Where the records hold the string "white", show the whole line it sits on.
START Extracted material
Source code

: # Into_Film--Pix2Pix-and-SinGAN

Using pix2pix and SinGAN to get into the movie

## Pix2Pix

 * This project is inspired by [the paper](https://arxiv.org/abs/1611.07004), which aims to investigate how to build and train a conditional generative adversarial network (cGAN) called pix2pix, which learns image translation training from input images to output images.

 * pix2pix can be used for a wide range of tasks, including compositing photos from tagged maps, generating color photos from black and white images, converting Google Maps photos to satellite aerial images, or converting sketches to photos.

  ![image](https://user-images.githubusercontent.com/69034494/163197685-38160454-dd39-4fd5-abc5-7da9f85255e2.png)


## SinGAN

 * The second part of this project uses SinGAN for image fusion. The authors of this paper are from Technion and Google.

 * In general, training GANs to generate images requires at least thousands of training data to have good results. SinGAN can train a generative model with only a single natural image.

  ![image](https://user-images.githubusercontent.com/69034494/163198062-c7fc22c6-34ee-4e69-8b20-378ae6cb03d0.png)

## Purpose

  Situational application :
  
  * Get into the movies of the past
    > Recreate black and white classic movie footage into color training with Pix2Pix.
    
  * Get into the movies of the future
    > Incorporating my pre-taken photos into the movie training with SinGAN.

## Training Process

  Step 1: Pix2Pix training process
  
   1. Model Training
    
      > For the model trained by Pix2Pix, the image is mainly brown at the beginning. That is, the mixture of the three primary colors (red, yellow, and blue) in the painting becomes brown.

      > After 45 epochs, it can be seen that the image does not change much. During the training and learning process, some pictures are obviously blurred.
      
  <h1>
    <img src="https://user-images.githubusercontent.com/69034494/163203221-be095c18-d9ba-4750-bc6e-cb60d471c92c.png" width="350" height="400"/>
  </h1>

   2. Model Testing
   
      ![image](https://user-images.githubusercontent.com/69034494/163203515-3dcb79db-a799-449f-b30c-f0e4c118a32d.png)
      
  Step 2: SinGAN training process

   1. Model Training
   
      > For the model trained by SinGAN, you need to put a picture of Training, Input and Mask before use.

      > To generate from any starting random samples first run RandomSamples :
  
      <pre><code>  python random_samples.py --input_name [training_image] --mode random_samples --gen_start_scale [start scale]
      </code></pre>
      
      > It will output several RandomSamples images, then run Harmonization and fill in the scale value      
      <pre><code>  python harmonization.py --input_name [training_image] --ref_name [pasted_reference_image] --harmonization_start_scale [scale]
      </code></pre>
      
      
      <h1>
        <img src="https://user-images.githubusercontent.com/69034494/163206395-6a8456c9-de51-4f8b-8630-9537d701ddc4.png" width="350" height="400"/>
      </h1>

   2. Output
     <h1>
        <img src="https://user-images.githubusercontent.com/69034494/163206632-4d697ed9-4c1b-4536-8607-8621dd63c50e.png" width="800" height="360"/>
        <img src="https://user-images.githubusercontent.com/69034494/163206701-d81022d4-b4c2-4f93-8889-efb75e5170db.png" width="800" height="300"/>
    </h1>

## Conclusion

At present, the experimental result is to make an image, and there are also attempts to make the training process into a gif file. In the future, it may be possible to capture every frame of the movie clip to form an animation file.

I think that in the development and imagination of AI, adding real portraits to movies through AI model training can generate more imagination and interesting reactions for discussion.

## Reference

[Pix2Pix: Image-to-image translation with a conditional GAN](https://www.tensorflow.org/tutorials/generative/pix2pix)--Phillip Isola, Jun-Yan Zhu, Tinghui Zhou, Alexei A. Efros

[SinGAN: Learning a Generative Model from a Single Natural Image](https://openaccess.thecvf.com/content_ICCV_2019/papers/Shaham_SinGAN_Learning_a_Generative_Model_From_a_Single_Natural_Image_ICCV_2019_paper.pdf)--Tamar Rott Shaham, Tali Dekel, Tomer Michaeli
END Extracted material
#### Response to this exercise
 * pix2pix can be used for a wide range of tasks, including compositing photos from tagged maps, generating color photos from black and white images, converting Google Maps photos to satellite aerial images, or converting sketches to photos.
    > Recreate black and white classic movie footage into color training with Pix2Pix.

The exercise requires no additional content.